Until now, all we’ve known about Pi Corp., the startup EMC purchased in February, were that it was still in stealth, and that its software was meant to provide access to content on multiple types of Web-enabled devices.
While that description makes sense, it also is vague enough to leave open the possibility of several different directions that type of technology could go in. I had imagined it transcoding things like movies and music for streaming delivery to iPhones as well as PCs, for example, or reformatting Word documents to be read on both laptops and Blackberries by corporate mobile workers.
But a little more information has come out about Pi since the acquisition, at PiWorx.com. You can download a product demo, which unfortunately my system specs on my standard-issue laptop don’t support, but there’s also a walk-through of the software’s features and screenshots.
What it reminds me of most is Flickr — except with music, documents and other content types. Rather than making a “photostream,” it looks like it can create multimedia personal sites or collections for sharing that bring together those different types of content.
It also looks like the product would offer services like those available with network-enabled external hard drives for consumers that allow content to be accessed from the Web, but on a much bigger scale. Those external devices allow access to every piece of data in the repository to the owner of the password/admin rights for the system. This would let people share content selectively with more complex authentication.

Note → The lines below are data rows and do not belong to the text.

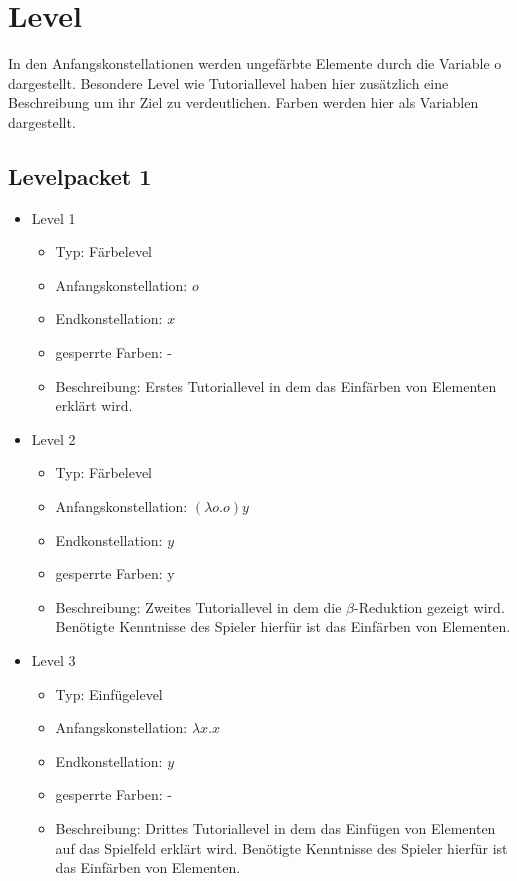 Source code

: \chapter{Level}
In den Anfangskonstellationen werden ungefärbte Elemente durch die Variable o dargestellt. 
Besondere Level wie Tutoriallevel haben hier zusätzlich eine Beschreibung um ihr Ziel zu verdeutlichen.
Farben werden hier als Variablen dargestellt.

\section{Levelpacket 1}
\begin{itemize}
	\item{Level 1} 
		\begin{itemize}
			\item{Typ:} Färbelevel 
			\item{Anfangskonstellation:} \( o\)
			\item{Endkonstellation:} \( x\)
			\item{gesperrte Farben:} -  
			\item{Beschreibung:} Erstes Tutoriallevel in dem das Einfärben von Elementen erklärt wird.
		\end{itemize}

	\item{Level 2} 
		\begin{itemize}
			\item{Typ:} Färbelevel 
			\item{Anfangskonstellation:} \((\lambda o . o ) y\)   
			\item{Endkonstellation:} \(y\) 
			\item{gesperrte Farben:} y 
			\item{Beschreibung:} Zweites Tutoriallevel in dem die \(\beta\)-Reduktion gezeigt wird.
								Benötigte Kenntnisse des Spieler hierfür ist das Einfärben von Elementen. 
		\end{itemize}

	\item{Level 3} 
		\begin{itemize}
			\item{Typ:} Einfügelevel 
			\item{Anfangskonstellation:} \(\lambda x . x \)   
			\item{Endkonstellation:} \(y\)
			\item{gesperrte Farben:} -  
			\item{Beschreibung:} Drittes Tutoriallevel in dem das Einfügen von Elementen auf das Spielfeld erklärt wird.
								Benötigte Kenntnisse des Spieler hierfür ist das Einfärben von Elementen. 
		\end{itemize}


\end{itemize}
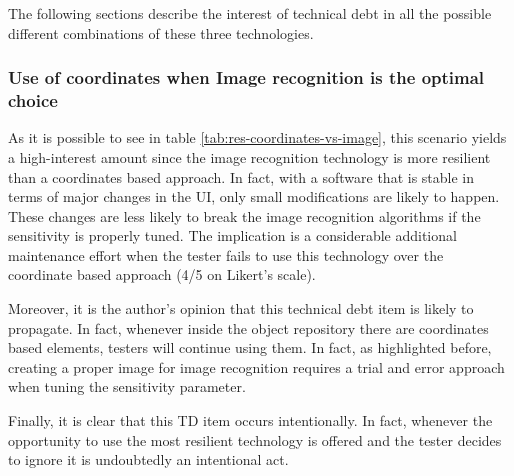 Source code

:
The following sections describe the interest of technical debt in all the possible different combinations of these three technologies.

\subsubsection{Use of coordinates when Image recognition is the optimal choice} \label{sec:dis-coordinates-vs-image}

As it is possible to see in table  \ref{tab:res-coordinates-vs-image}, this scenario yields a high-interest amount since the image recognition technology is more resilient than a coordinates based approach. In fact, with a software that is stable in terms of major changes in the UI, only small modifications are likely to happen. These changes are less likely to break the image recognition algorithms if the sensitivity is properly tuned. The implication is a considerable additional maintenance effort when the tester fails to use this technology over the coordinate based approach (4/5 on Likert's scale).

Moreover, it is the author's opinion that this technical debt item is likely to propagate. In fact, whenever inside the object repository there are coordinates based elements, testers will continue using them. In fact, as highlighted before, creating a proper image for image recognition requires a trial and error approach when tuning the sensitivity parameter.

Finally, it is clear that this TD item occurs intentionally. In fact, whenever the opportunity to use the most resilient technology is offered and the tester decides to ignore it is undoubtedly an intentional act.
        
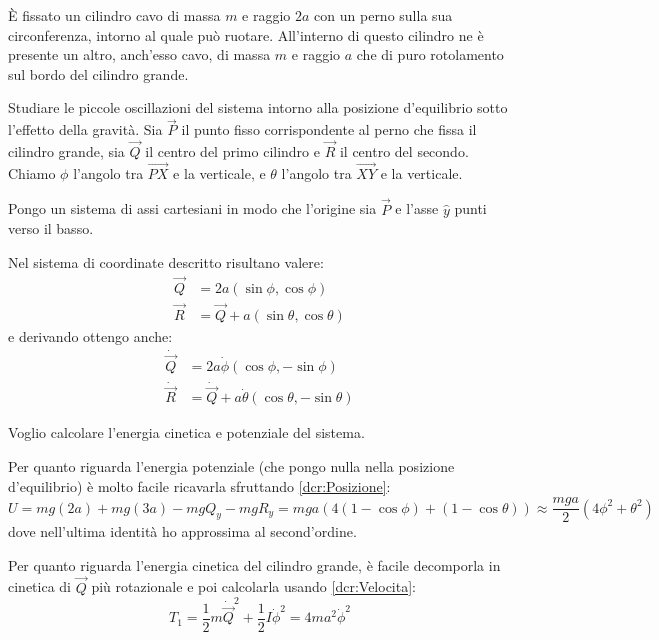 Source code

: \documentclass[../main.tex]{subfiles}
\begin{document}
\textex
È fissato un cilindro cavo di massa $m$ e raggio $2a$ con un perno sulla sua circonferenza, intorno al quale può ruotare.
All'interno di questo cilindro ne è presente un altro, anch'esso cavo, di massa $m$ e raggio $a$ che di puro rotolamento sul bordo del cilindro grande.

Studiare le piccole oscillazioni del sistema intorno alla posizione d'equilibrio sotto l'effetto della gravità.
\solution
Sia $\vec P$ il punto fisso corrispondente al perno che fissa il cilindro grande, sia $\vec Q$ il centro del primo cilindro e $\vec R$ il centro del secondo. Chiamo $\phi$ l'angolo tra $\overrightarrow{PX}$ e la verticale, e $\theta$ l'angolo tra $\overrightarrow{XY}$ e la verticale.

Pongo un sistema di assi cartesiani in modo che l'origine sia $\vec P$ e l'asse $\hat y$ punti verso il basso.

Nel sistema di coordinate descritto risultano valere:
\begin{equation}\begin{split}\label{dcr:Posizione}
	\vec Q&=2a(\sin\phi,\cos\phi) \\
	\vec R&=\vec Q + a(\sin\theta,\cos\theta)
\end{split}\end{equation}
e derivando ottengo anche:
\begin{equation}\begin{split}\label{dcr:Velocita}
	\dot{\vec Q}&=2a\dot{\phi}(\cos\phi,-\sin\phi) \\
	\dot{\vec R}&=\dot{\vec Q} + a\dot{\theta}(\cos\theta,-\sin\theta)
\end{split}\end{equation}

Voglio calcolare l'energia cinetica e potenziale del sistema.

Per quanto riguarda l'energia potenziale (che pongo nulla nella posizione d'equilibrio) è molto facile ricavarla sfruttando \cref{dcr:Posizione}:
\begin{equation}\label{dcr:Potenziale}
	U=mg(2a)+mg(3a)-mgQ_y-mgR_y=mga\left(4(1-\cos\phi)+(1-\cos\theta)\right)
	\approx \frac{mga}2\left(4\phi^2+\theta^2\right)
\end{equation}
dove nell'ultima identità ho approssima al second'ordine.

Per quanto riguarda l'energia cinetica del cilindro grande, è facile decomporla in cinetica di $\vec Q$ più rotazionale e poi calcolarla usando \cref{dcr:Velocita}:
\begin{equation}\label{dcr:Cinetica1}
	T_1=\frac 12 m {\dot{\vec Q}}^2+\frac 12I{\dot\phi}^2=4ma^2\dot\phi^2
\end{equation}
\end{document}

So, let’s just say you’re a news writer at a storage conference and you need to see that PowerPoint from last week, but you’re in the middle of the show floor and your laptop’s upstairs. Let’s also say you don’t own an iPhone or PDA. The idea behind PiWorx, if I’m understanding correctly, is that you could go to one of the stations set up for people to check their Webmail, log in and call up the PowerPoint online.
I still wonder if this software will be sold to corporations for internal use as well as deployed as part of EMC’s Fortress? Despite an emphatic PiWorx message about data security, I still think storage admins would be more keen to use this type of thing if the content delivery networks and storage repositories were their own, and access to the information was limited to the employees or authorized partners of the company.
Then again, I’m not a storage admin. Any thoughts from those in the peanut gallery?